### Records shown

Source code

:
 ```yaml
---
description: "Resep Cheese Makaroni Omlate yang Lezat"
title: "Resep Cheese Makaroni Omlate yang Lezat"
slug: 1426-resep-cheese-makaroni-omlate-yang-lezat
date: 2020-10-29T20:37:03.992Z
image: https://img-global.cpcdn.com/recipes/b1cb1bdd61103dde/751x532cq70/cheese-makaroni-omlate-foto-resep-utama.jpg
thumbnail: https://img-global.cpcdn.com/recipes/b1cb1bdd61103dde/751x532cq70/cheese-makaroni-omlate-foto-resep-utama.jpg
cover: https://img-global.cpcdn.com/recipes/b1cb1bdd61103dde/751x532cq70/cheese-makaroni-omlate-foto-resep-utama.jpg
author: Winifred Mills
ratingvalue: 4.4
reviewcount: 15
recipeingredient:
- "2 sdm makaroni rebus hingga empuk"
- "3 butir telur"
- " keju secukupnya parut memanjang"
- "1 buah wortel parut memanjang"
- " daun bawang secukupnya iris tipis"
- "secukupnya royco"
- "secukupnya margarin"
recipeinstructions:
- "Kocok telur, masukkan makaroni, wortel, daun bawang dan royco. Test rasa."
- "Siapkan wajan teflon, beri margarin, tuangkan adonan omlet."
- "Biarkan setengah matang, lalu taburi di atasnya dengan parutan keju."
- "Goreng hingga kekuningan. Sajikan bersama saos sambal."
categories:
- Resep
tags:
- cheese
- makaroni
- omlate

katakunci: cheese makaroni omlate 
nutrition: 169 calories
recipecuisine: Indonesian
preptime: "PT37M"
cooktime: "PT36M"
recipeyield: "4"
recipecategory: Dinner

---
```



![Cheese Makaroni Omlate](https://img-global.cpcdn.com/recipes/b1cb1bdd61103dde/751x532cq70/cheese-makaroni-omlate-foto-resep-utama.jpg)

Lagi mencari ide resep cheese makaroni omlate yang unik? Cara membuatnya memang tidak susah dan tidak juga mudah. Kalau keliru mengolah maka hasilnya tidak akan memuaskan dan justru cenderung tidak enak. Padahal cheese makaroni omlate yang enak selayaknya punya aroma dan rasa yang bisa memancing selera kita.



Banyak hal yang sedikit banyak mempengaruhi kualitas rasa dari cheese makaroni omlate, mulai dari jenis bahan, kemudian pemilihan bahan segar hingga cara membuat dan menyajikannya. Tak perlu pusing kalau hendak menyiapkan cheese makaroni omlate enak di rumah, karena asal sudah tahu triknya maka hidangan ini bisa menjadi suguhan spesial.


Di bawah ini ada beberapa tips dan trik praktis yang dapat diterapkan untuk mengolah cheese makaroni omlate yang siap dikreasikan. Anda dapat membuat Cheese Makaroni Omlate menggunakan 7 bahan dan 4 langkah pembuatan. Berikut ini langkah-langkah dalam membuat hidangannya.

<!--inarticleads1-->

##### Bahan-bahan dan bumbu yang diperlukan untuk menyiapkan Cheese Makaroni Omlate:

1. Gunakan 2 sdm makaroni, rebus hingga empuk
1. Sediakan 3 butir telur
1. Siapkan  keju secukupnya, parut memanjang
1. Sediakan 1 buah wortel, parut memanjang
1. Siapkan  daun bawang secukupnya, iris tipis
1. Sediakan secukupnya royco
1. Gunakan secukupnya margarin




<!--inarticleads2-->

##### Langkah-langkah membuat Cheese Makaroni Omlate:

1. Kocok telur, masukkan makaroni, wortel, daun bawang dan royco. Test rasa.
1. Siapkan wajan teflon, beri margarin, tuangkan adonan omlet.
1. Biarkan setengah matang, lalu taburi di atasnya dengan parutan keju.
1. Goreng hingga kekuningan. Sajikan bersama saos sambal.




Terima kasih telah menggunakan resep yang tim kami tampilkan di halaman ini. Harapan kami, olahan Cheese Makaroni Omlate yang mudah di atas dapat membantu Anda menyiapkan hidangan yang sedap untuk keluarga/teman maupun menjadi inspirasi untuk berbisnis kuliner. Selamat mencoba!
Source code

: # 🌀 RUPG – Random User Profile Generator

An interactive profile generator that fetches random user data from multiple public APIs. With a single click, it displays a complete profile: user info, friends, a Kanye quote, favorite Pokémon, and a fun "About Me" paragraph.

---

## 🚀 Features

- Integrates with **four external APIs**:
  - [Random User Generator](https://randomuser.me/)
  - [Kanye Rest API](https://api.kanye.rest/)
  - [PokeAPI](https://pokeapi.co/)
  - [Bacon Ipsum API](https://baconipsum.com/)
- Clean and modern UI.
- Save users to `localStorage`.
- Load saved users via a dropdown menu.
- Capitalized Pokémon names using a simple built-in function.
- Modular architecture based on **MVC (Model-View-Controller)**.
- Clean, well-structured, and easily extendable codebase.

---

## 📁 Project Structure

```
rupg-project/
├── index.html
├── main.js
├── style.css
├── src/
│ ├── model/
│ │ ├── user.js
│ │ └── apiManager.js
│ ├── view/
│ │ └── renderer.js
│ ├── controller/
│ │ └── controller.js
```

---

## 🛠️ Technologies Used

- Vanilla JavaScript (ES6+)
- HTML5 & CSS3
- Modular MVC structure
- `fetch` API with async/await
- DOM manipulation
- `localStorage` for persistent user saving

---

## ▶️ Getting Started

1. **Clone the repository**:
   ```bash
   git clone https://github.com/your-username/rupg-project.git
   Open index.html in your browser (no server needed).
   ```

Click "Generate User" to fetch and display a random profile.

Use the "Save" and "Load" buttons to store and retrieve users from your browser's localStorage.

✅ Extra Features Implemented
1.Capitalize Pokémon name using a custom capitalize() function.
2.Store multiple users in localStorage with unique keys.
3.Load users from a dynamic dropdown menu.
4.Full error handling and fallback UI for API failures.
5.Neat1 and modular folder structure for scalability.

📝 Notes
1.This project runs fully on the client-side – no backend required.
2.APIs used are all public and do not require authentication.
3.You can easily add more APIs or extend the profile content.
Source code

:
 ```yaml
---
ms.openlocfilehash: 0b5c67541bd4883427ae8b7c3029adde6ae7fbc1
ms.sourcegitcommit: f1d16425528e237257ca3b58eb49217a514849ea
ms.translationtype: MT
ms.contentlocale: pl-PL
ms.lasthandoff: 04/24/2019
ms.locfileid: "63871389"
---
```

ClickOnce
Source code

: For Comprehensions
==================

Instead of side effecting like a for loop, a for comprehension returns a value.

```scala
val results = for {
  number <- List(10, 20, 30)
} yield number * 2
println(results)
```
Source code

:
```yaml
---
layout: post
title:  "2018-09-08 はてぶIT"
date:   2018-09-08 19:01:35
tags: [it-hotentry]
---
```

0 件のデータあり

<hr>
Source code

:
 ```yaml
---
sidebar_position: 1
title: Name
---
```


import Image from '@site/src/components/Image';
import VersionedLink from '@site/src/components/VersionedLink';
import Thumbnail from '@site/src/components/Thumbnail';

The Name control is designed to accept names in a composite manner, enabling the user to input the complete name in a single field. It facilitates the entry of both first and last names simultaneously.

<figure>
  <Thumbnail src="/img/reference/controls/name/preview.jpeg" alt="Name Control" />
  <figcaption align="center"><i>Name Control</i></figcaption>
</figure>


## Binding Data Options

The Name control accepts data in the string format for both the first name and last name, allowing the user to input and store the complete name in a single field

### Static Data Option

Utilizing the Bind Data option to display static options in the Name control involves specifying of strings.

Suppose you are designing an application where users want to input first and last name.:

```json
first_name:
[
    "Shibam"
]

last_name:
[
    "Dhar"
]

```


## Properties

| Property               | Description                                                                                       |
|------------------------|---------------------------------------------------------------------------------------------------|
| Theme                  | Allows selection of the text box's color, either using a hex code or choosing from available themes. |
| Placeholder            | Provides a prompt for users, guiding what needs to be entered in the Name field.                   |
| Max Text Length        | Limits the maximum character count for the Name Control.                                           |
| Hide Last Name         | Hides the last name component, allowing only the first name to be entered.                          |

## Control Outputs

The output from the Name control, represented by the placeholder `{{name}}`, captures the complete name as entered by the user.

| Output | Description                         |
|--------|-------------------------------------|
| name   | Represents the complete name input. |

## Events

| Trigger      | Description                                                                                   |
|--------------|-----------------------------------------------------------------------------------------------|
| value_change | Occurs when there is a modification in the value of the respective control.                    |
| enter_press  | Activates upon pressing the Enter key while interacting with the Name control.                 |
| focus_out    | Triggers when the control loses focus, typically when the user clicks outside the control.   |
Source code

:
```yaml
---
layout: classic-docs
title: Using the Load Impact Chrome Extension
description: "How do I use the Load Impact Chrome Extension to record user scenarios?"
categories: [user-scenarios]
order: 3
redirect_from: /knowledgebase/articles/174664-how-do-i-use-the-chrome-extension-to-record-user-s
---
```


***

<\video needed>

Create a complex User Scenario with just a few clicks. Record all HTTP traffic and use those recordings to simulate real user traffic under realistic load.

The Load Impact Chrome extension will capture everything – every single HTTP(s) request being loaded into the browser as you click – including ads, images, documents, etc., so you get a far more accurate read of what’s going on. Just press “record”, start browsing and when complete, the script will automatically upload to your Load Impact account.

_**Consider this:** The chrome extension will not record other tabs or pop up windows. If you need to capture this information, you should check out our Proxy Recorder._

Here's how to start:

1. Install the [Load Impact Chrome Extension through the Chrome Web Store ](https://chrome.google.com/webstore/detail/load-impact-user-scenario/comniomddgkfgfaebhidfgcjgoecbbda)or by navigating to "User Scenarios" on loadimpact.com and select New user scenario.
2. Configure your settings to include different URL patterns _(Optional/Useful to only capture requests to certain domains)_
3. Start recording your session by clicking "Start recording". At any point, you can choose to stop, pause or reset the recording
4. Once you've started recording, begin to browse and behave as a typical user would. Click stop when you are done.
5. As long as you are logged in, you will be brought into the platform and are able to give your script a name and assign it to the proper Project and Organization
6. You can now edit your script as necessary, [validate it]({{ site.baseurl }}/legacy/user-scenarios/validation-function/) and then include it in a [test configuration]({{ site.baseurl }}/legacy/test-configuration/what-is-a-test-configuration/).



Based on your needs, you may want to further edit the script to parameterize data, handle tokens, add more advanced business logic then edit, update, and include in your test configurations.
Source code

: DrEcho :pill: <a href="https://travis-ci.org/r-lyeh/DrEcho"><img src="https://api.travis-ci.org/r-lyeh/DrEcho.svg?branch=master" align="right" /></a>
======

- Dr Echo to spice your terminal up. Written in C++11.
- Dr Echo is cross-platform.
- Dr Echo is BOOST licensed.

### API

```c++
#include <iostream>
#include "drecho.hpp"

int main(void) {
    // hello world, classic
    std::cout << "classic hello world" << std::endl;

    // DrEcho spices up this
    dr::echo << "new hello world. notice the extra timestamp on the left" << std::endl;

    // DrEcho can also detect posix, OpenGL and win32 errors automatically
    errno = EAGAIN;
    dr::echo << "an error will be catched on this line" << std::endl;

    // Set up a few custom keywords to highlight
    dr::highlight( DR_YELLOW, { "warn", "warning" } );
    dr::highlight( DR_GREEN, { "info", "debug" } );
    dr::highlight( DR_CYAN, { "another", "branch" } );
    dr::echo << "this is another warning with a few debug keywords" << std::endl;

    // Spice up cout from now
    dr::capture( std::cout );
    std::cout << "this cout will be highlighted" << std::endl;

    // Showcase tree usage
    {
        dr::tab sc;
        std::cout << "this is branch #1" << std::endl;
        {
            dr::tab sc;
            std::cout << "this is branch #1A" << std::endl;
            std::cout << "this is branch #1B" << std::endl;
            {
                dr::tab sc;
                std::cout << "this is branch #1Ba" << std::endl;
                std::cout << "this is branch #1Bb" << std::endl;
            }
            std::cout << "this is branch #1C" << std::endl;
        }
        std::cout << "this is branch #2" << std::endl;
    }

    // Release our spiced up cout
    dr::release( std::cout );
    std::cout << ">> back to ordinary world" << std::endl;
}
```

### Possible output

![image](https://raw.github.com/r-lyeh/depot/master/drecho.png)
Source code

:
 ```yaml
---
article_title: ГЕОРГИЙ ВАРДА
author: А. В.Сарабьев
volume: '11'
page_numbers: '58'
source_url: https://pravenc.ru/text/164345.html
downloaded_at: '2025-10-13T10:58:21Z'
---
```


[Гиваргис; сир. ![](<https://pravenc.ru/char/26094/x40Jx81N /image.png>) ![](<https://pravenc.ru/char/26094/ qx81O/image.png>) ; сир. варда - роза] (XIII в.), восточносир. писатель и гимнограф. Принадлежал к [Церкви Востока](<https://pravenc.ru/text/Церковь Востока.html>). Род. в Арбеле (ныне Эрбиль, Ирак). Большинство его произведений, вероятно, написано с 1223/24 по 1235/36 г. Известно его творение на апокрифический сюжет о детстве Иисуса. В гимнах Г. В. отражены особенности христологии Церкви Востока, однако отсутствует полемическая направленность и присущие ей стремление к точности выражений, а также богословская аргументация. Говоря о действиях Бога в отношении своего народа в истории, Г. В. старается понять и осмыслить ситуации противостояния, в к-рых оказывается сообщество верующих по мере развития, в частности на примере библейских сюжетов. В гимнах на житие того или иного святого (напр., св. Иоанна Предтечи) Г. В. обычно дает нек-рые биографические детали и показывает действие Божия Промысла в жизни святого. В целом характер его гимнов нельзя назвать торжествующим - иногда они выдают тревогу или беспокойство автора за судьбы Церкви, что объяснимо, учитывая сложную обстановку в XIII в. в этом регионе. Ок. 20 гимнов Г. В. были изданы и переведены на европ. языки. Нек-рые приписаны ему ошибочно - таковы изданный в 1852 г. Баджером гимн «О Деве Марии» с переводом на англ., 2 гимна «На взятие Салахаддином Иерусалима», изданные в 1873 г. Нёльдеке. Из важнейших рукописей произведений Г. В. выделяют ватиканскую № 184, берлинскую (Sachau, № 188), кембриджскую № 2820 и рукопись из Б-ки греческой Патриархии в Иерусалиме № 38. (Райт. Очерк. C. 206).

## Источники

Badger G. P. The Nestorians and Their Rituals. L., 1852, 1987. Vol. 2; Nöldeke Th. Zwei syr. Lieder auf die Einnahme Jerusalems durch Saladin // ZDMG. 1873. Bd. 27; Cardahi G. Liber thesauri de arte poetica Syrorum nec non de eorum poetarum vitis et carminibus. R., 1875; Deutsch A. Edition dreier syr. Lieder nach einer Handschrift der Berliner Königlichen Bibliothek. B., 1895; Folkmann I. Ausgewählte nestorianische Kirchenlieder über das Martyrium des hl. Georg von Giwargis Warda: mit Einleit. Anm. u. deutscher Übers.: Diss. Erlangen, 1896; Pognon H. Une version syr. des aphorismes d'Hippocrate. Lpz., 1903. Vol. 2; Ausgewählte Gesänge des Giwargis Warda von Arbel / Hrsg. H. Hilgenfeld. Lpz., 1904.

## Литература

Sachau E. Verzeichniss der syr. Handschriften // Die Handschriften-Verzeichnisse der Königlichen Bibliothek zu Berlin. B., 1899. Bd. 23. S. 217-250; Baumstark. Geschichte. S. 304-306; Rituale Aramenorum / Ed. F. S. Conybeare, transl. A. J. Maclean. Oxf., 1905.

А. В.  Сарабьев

### Exercise
Tally the lines of the listing that include "users". Nothing but the resulting number should be returned.

### Result
7